1 A subtlety worth a mentor knowing but not necessarily leading with: during generation, most passes process only one new token at a time, so those matmuls become skinny matrix-times-vector operations that are memory-bound, not compute-bound. That's why serving is often bandwidth-limited while training is compute-limited — same matmuls, different shapes. It sets up the "three regimes" chapter beautifully.

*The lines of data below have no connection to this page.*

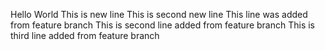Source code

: Hello
World
This is new line
This is second new line
This line was added from feature branch
This is second line added from feature branch
This is third line added from feature branch
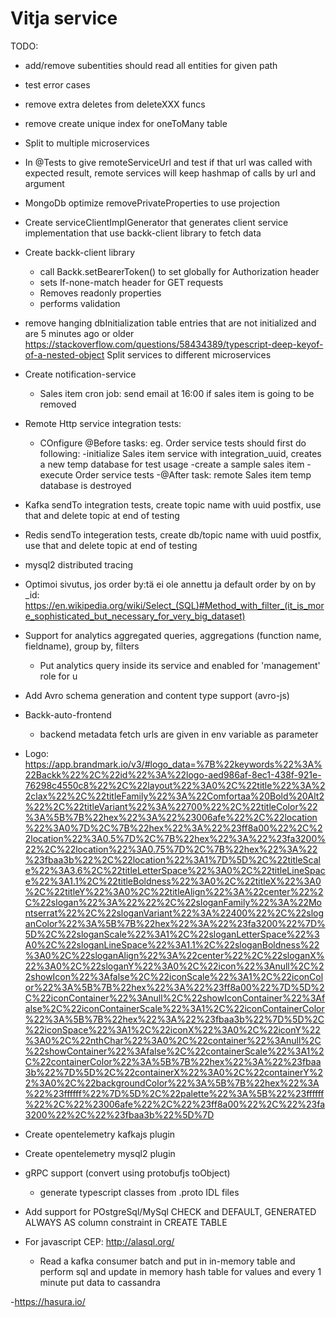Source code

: # Vitja service

TODO:
- add/remove subentities should read all entities for given path
- test error cases
- remove extra deletes from deleteXXX funcs
- remove create unique index for oneToMany table
- Split to multiple microservices

- In @Tests to give remoteServiceUrl and test if that url was called with expected result, 
  remote services will keep hashmap of calls by url and argument
- MongoDb optimize removePrivateProperties to use projection
- Create serviceClientImplGenerator that generates client service implementation that use backk-client library
  to fetch data
- Create backk-client library
  - call Backk.setBearerToken() to set globally for Authorization header
  - sets If-none-match header for GET requests
  - Removes readonly properties
  - performs validation


- remove hanging dbInitialization table entries that are not initialized and are 5 minutes ago or older
https://stackoverflow.com/questions/58434389/typescript-deep-keyof-of-a-nested-object
Split services to different microservices
- Create notification-service
    - Sales item cron job: send email at 16:00 if sales item is going to be removed
- Remote Http service integration tests:
  - COnfigure @Before tasks: eg. Order service tests should first do following:
    -initialize Sales item service with integration_uuid, creates a new temp database for test usage
    -create a sample sales item
    -execute Order service tests
    -@After task: remote Sales item temp database is destroyed
- Kafka sendTo integration tests, create topic name with uuid postfix, use that and delete topic at end of testing
- Redis sendTo integeration tests, create db/topic name with uuid postfix, use that and delete topic at end of testing
- mysql2 distributed tracing
- Optimoi sivutus, jos order by:tä ei ole annettu ja default order by on by _id:
    https://en.wikipedia.org/wiki/Select_(SQL)#Method_with_filter_(it_is_more_sophisticated_but_necessary_for_very_big_dataset)
- Support for analytics aggregated queries, aggregations (function name, fieldname), group by, filters
    - Put analytics query inside its service and enabled for 'management' role for u
- Add Avro schema generation and content type support (avro-js)

- Backk-auto-frontend
  - backend metadata fetch urls are given in env variable as parameter
  
- Logo: https://app.brandmark.io/v3/#logo_data=%7B%22keywords%22%3A%22Backk%22%2C%22id%22%3A%22logo-aed986af-8ec1-438f-921e-76298c4550c8%22%2C%22layout%22%3A0%2C%22title%22%3A%22clax%22%2C%22titleFamily%22%3A%22Comfortaa%20Bold%20Alt2%22%2C%22titleVariant%22%3A%22700%22%2C%22titleColor%22%3A%5B%7B%22hex%22%3A%22%23006afe%22%2C%22location%22%3A0%7D%2C%7B%22hex%22%3A%22%23ff8a00%22%2C%22location%22%3A0.5%7D%2C%7B%22hex%22%3A%22%23fa3200%22%2C%22location%22%3A0.75%7D%2C%7B%22hex%22%3A%22%23fbaa3b%22%2C%22location%22%3A1%7D%5D%2C%22titleScale%22%3A3.6%2C%22titleLetterSpace%22%3A0%2C%22titleLineSpace%22%3A1.1%2C%22titleBoldness%22%3A0%2C%22titleX%22%3A0%2C%22titleY%22%3A0%2C%22titleAlign%22%3A%22center%22%2C%22slogan%22%3A%22%22%2C%22sloganFamily%22%3A%22Montserrat%22%2C%22sloganVariant%22%3A%22400%22%2C%22sloganColor%22%3A%5B%7B%22hex%22%3A%22%23fa3200%22%7D%5D%2C%22sloganScale%22%3A1%2C%22sloganLetterSpace%22%3A0%2C%22sloganLineSpace%22%3A1.1%2C%22sloganBoldness%22%3A0%2C%22sloganAlign%22%3A%22center%22%2C%22sloganX%22%3A0%2C%22sloganY%22%3A0%2C%22icon%22%3Anull%2C%22showIcon%22%3Afalse%2C%22iconScale%22%3A1%2C%22iconColor%22%3A%5B%7B%22hex%22%3A%22%23ff8a00%22%7D%5D%2C%22iconContainer%22%3Anull%2C%22showIconContainer%22%3Afalse%2C%22iconContainerScale%22%3A1%2C%22iconContainerColor%22%3A%5B%7B%22hex%22%3A%22%23fbaa3b%22%7D%5D%2C%22iconSpace%22%3A1%2C%22iconX%22%3A0%2C%22iconY%22%3A0%2C%22nthChar%22%3A0%2C%22container%22%3Anull%2C%22showContainer%22%3Afalse%2C%22containerScale%22%3A1%2C%22containerColor%22%3A%5B%7B%22hex%22%3A%22%23fbaa3b%22%7D%5D%2C%22containerX%22%3A0%2C%22containerY%22%3A0%2C%22backgroundColor%22%3A%5B%7B%22hex%22%3A%22%23ffffff%22%7D%5D%2C%22palette%22%3A%5B%22%23ffffff%22%2C%22%23006afe%22%2C%22%23ff8a00%22%2C%22%23fa3200%22%2C%22%23fbaa3b%22%5D%7D
- Create opentelemetry kafkajs plugin
- Create opentelemetry mysql2 plugin
- gRPC support (convert using protobufjs toObject)
  - generate typescript classes from .proto IDL files
- Add support for POstgreSql/MySql CHECK and DEFAULT, GENERATED ALWAYS AS column constraint in CREATE TABLE
- For javascript CEP: http://alasql.org/
  - Read a kafka consumer batch and put in in-memory table and perform sql and
    update in memory hash table for values and every 1 minute put data to cassandra
    
-https://hasura.io/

The frame to leave them with

Send them out with this: a language model is a very deep stack of the same handful of matrix multiplies, run once for every word it says. The intelligence is in the weights — the numbers inside those grids, learned from the internet. But the doing — the actual work the machine performs, the thing that costs money and time and electricity — is matrix multiplication, hundreds of times per word, trillions of operations deep. Everything else in this workshop is in service of making that one operation fly.

You can now teach

  • The opening claim — "a model isn't thinking, it's multiplying matrices" — and how to prove it isn't hyperbole.
  • How a word becomes a grid of numbers (tokens → embeddings → a tokens×width matrix), the raw material every matmul feeds on.
  • The attention half of a block as exactly six matmuls plus a softmax (Q, K, V, QKᵀ, ·V, ·W_O), demystifying "the attention mechanism."
  • The MLP half as two matmuls bracketing an activation — expand, judge, compress — and why the weights number in the billions.
  • The count that lands the point: 8 matmuls × 80 blocks = 640 per pass, ×200 words ≈ 128,000 matmuls for one reply, trillions of operations deep.
  • The production hook: every matmul is a kernel, a naive kernel wastes 98% of an H100, and the whole workshop is about closing that 70× gap.